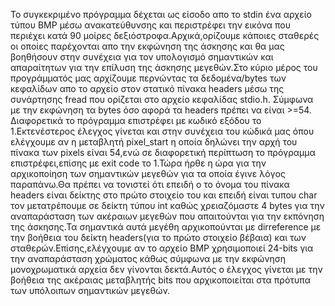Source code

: Το συγκεκριμένο πρόγραμμα δέχεται ως είσοδο απο το stdin ένα αρχείο τύπου BMP  μέσω ανακατεύθυνσης και περιστρέφει την 
εικόνα που περιέχει κατά 90 μοίρες δεξιόστροφα.Αρχικά,ορίζουμε κάποιες σταθερές οι οποίες παρέχονται απο την εκφώνηση της 
άσκησης και θα μας βοηθήσουν στην συνέχεια για τον υπολογισμό σημαντικών και απαραίτητων για την επίλυση της άσκησης
μεγεθών.Στο κύριο μέρος του προγράμματός μας αρχίζουμε περνώντας τα δεδομένα/bytes των κεφαλίδων απο το αρχείο στον
στατικό πίνακα headers μέσω της συνάρτησης fread που ορίζεται στο αρχείο κεφαλίδας stdio.h. Σύμφωνα με την εκφώνηση τα bytes όσο αφορά τα headers πρέπει να είναι >=54. Διαφορετικά το πρόγραμμα επιστρέφει με κωδικό εξόδου το 1.Εκτενέστερος 
έλεγχος γίνεται και στην συνέχεια του κώδικά μας όπου ελέγχουμε αν η μεταβλητή pixel_start η οποία δηλώνει την αρχή του
πίνακα των pixels είναι 54,ενώ σε διαφορετική περίπτωση το πρόγραμμα επιστρέφει,επίσης με exit code το 1.Τώρα ήρθε η
ώρα για την αρχικοποίηση των σημαντικών μεγεθών για τα οποία έγινε λόγος παραπάνω.Θα πρέπει να τονιστεί ότι  επειδή ο το όνομα του πίνακα  headers είναι δείκτης στο πρώτο στοιχείο  του και επειδή είναι τυπου char τον μετατρέπουμε σε δείκτη τύπου int καθώς χρειαζόμαστε 4 bytes για  την αναπαράσταση των ακέραιων μεγεθών που απαιτούνται για την 
 εκπόνηση της άσκησης.Τα σημαντικά αυτά μεγέθη αρχικοπούνται με dirreference με την βοήθεια του δείκτη headers(για το
 πρώτο στοιχείο βέβαια) και των σταθερών.Επίσης,ελέγχουμε αν το αρχείο BMP χρησιμοποιεί 24-bits για την αναπαράσταση χρώματος κάθως σύμφωνα με την εκφώνηση μονοχρωματικά αρχεία δεν γίνονται δεκτά.Αυτός ο έλεγχος γίνεται με την βοήθεια 
 της ακέραιας μεταβλητής bits που αρχικοποιείται στα πρότυπα των υπόλοιπων σημαντικών μεγεθών.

• What you need to do
Which lines of the data above contain "έλεγχος"? Copy each one.

• Response to the exercise
έλεγχος γίνεται και στην συνέχεια του κώδικά μας όπου ελέγχουμε αν η μεταβλητή pixel_start η οποία δηλώνει την αρχή του
 πρώτο στοιχείο βέβαια) και των σταθερών.Επίσης,ελέγχουμε αν το αρχείο BMP χρησιμοποιεί 24-bits για την αναπαράσταση χρώματος κάθως σύμφωνα με την εκφώνηση μονοχρωματικά αρχεία δεν γίνονται δεκτά.Αυτός ο έλεγχος γίνεται με την βοήθεια 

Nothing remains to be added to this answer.